WHAT YOU SHOULD DO — Return all entries verbatim; skip any pictures.

[Opening INPUT section]

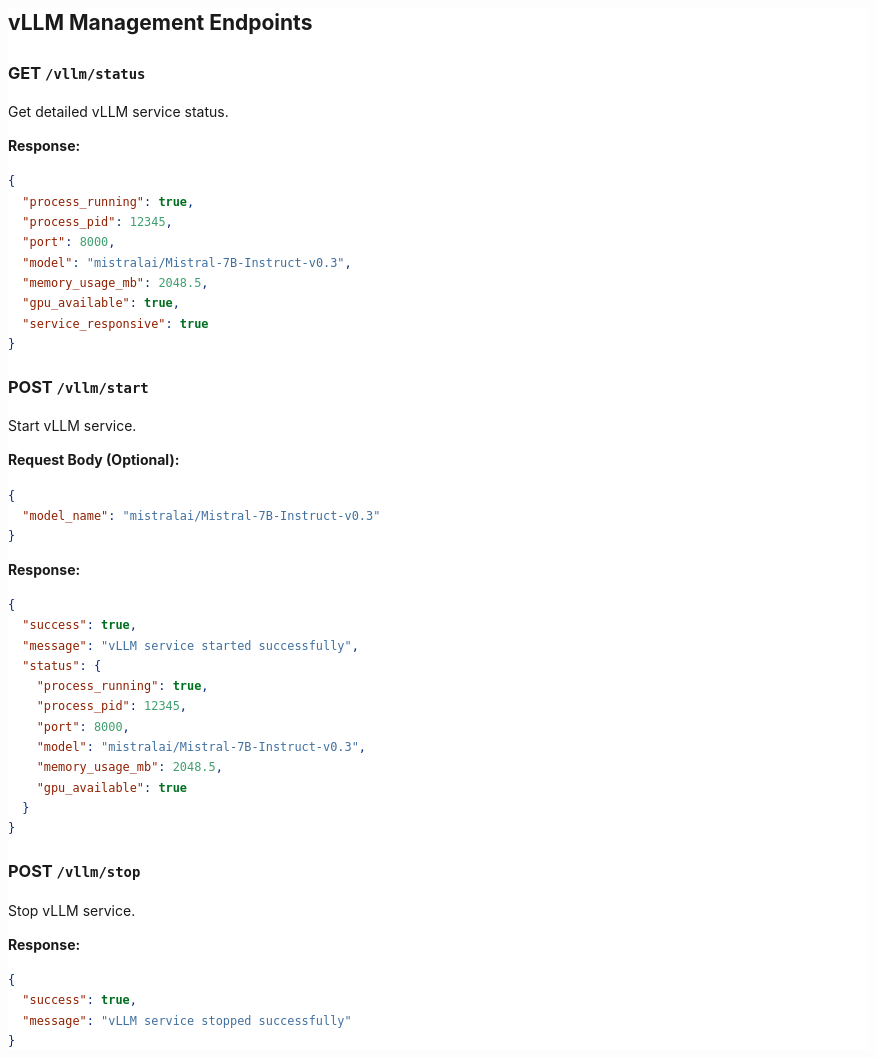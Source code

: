 
## vLLM Management Endpoints

### GET `/vllm/status`

Get detailed vLLM service status.

**Response:**
```json
{
  "process_running": true,
  "process_pid": 12345,
  "port": 8000,
  "model": "mistralai/Mistral-7B-Instruct-v0.3",
  "memory_usage_mb": 2048.5,
  "gpu_available": true,
  "service_responsive": true
}
```

### POST `/vllm/start`

Start vLLM service.

**Request Body (Optional):**
```json
{
  "model_name": "mistralai/Mistral-7B-Instruct-v0.3"
}
```

**Response:**
```json
{
  "success": true,
  "message": "vLLM service started successfully",
  "status": {
    "process_running": true,
    "process_pid": 12345,
    "port": 8000,
    "model": "mistralai/Mistral-7B-Instruct-v0.3",
    "memory_usage_mb": 2048.5,
    "gpu_available": true
  }
}
```

### POST `/vllm/stop`

Stop vLLM service.

**Response:**
```json
{
  "success": true,
  "message": "vLLM service stopped successfully"
}
```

[Closing INPUT section]

PROBLEM SOLUTION —
Source code

: 
## vLLM Management Endpoints

### GET `/vllm/status`

Get detailed vLLM service status.

**Response:**
```json
{
  "process_running": true,
  "process_pid": 12345,
  "port": 8000,
  "model": "mistralai/Mistral-7B-Instruct-v0.3",
  "memory_usage_mb": 2048.5,
  "gpu_available": true,
  "service_responsive": true
}
```

### POST `/vllm/start`

Start vLLM service.

**Request Body (Optional):**
```json
{
  "model_name": "mistralai/Mistral-7B-Instruct-v0.3"
}
```

**Response:**
```json
{
  "success": true,
  "message": "vLLM service started successfully",
  "status": {
    "process_running": true,
    "process_pid": 12345,
    "port": 8000,
    "model": "mistralai/Mistral-7B-Instruct-v0.3",
    "memory_usage_mb": 2048.5,
    "gpu_available": true
  }
}
```

### POST `/vllm/stop`

Stop vLLM service.

**Response:**
```json
{
  "success": true,
  "message": "vLLM service stopped successfully"
}
```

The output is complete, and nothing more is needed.